Filter the records, keeping every line that has the string "theorem".
** Dataset extract follows **
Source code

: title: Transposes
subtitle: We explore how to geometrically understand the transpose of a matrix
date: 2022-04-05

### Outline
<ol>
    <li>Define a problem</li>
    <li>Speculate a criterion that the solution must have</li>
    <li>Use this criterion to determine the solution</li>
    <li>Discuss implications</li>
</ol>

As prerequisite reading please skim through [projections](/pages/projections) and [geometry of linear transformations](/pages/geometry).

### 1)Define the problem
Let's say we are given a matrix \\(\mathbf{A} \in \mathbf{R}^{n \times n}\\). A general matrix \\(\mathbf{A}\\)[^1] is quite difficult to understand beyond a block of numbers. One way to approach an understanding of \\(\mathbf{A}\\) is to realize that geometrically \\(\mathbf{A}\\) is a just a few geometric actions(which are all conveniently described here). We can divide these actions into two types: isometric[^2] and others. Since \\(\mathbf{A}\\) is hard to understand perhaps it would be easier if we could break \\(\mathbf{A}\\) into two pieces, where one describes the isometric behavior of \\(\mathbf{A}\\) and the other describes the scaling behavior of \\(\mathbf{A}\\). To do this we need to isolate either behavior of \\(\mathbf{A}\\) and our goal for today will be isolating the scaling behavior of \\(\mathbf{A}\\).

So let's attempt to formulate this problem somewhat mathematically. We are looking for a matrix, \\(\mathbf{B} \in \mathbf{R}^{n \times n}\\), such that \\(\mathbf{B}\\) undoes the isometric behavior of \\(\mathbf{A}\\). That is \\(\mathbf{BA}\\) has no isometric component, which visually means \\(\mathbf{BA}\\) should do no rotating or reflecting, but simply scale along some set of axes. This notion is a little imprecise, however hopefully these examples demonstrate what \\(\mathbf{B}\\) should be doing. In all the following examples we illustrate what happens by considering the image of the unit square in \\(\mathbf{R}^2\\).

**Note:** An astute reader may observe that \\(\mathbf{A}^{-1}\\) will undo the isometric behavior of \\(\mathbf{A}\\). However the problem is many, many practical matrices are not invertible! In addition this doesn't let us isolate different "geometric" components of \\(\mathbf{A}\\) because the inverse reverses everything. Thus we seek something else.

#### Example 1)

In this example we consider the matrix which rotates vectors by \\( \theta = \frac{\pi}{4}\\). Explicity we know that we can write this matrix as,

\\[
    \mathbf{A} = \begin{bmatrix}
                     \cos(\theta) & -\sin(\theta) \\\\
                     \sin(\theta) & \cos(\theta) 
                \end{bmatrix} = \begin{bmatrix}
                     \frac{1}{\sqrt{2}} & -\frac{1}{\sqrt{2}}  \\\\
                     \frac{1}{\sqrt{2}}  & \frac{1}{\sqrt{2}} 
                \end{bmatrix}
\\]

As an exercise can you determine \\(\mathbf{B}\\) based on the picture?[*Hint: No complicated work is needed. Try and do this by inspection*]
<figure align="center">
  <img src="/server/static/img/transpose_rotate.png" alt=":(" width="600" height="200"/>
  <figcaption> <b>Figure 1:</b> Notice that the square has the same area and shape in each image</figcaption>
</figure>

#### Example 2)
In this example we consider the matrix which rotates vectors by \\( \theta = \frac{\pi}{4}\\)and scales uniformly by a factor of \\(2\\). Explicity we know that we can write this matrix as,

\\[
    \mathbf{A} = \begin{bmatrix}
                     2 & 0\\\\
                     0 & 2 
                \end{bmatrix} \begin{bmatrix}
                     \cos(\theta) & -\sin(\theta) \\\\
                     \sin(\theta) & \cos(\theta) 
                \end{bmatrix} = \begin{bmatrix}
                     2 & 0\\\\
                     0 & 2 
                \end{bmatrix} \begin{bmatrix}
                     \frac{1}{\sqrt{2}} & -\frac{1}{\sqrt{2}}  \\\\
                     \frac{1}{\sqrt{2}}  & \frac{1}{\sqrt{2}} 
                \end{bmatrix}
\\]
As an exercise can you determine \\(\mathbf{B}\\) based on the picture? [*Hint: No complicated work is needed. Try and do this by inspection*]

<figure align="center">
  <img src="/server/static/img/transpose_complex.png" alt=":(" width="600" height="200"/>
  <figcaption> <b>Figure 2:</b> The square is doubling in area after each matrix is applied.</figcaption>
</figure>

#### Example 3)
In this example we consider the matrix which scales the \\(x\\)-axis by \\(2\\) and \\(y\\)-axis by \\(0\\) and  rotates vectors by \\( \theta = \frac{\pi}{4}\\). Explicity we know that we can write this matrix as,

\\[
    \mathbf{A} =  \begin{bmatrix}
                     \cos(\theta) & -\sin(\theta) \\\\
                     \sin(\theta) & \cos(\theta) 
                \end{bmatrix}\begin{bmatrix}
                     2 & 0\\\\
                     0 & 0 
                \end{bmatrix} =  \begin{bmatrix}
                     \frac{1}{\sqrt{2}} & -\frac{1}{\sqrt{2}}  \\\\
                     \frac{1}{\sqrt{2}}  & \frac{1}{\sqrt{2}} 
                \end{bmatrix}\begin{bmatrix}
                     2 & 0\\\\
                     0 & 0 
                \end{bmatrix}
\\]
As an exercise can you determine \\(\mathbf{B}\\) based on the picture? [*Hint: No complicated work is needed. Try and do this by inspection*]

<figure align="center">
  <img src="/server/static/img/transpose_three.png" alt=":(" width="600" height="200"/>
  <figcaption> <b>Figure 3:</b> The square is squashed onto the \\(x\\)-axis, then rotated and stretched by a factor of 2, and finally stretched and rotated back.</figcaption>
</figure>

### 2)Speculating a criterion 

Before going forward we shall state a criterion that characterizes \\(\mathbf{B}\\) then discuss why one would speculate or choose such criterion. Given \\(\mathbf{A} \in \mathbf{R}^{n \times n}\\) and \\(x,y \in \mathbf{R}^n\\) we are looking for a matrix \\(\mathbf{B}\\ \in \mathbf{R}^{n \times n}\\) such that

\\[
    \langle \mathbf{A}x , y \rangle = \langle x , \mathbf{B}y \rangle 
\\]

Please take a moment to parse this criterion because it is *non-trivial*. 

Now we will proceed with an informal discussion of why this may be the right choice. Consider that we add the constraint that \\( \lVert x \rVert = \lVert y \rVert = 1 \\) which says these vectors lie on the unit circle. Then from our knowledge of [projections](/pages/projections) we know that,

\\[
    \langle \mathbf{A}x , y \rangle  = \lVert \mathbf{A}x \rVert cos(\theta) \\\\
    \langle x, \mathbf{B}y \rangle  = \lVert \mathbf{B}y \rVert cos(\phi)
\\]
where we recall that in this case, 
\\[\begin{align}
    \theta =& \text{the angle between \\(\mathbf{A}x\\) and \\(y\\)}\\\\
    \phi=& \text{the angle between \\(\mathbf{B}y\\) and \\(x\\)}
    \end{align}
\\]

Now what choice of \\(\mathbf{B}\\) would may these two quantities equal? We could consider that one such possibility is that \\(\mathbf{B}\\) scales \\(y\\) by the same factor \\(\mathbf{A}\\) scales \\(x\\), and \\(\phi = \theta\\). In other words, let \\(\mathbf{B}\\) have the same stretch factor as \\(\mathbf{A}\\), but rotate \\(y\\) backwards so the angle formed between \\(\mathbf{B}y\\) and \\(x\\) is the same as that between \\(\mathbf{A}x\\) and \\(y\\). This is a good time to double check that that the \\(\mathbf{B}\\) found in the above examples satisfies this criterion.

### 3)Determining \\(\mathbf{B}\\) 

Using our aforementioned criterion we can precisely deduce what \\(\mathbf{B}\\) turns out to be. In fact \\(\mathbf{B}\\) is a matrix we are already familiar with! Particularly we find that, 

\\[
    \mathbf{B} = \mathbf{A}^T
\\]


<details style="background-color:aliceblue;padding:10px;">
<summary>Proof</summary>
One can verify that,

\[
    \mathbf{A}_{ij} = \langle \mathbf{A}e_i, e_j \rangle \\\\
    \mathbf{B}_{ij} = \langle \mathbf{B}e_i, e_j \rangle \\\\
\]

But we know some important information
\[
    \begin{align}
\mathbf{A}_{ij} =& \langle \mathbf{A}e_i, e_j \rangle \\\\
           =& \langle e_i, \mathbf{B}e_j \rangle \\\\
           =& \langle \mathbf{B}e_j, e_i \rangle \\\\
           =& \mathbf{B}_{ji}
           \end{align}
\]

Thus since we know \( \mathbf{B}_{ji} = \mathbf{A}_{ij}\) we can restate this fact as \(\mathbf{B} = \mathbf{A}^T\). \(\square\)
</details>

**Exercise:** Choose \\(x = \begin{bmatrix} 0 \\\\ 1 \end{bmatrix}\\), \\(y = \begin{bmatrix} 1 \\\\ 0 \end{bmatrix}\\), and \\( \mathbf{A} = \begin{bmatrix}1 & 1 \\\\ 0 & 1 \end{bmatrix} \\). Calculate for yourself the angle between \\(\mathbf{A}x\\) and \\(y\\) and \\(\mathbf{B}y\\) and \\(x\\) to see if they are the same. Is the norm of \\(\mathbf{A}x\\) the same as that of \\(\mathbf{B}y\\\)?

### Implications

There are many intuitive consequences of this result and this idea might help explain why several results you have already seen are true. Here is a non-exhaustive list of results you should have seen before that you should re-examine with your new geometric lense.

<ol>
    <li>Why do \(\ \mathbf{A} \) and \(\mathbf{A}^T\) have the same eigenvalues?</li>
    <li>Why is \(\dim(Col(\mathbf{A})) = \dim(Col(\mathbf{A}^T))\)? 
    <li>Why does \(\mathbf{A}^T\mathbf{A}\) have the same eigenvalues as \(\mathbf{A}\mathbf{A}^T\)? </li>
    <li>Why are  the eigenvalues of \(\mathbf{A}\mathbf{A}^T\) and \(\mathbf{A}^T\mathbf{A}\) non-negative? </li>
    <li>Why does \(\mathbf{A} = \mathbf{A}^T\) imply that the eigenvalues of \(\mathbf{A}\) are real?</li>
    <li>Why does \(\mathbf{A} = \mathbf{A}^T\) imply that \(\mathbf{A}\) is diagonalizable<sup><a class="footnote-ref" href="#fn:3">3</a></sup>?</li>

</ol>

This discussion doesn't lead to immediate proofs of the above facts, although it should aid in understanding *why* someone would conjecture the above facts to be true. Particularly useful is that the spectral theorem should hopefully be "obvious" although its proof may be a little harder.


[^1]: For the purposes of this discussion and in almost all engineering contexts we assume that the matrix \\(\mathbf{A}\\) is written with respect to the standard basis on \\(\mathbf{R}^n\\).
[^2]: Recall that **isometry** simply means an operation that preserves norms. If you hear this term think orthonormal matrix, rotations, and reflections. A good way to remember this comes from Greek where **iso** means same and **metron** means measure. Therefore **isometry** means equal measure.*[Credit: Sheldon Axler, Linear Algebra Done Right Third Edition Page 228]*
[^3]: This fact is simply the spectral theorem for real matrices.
** End of Dataset extract **
* [Completed exercise]
This discussion doesn't lead to immediate proofs of the above facts, although it should aid in understanding *why* someone would conjecture the above facts to be true. Particularly useful is that the spectral theorem should hopefully be "obvious" although its proof may be a little harder.
[^3]: This fact is simply the spectral theorem for real matrices.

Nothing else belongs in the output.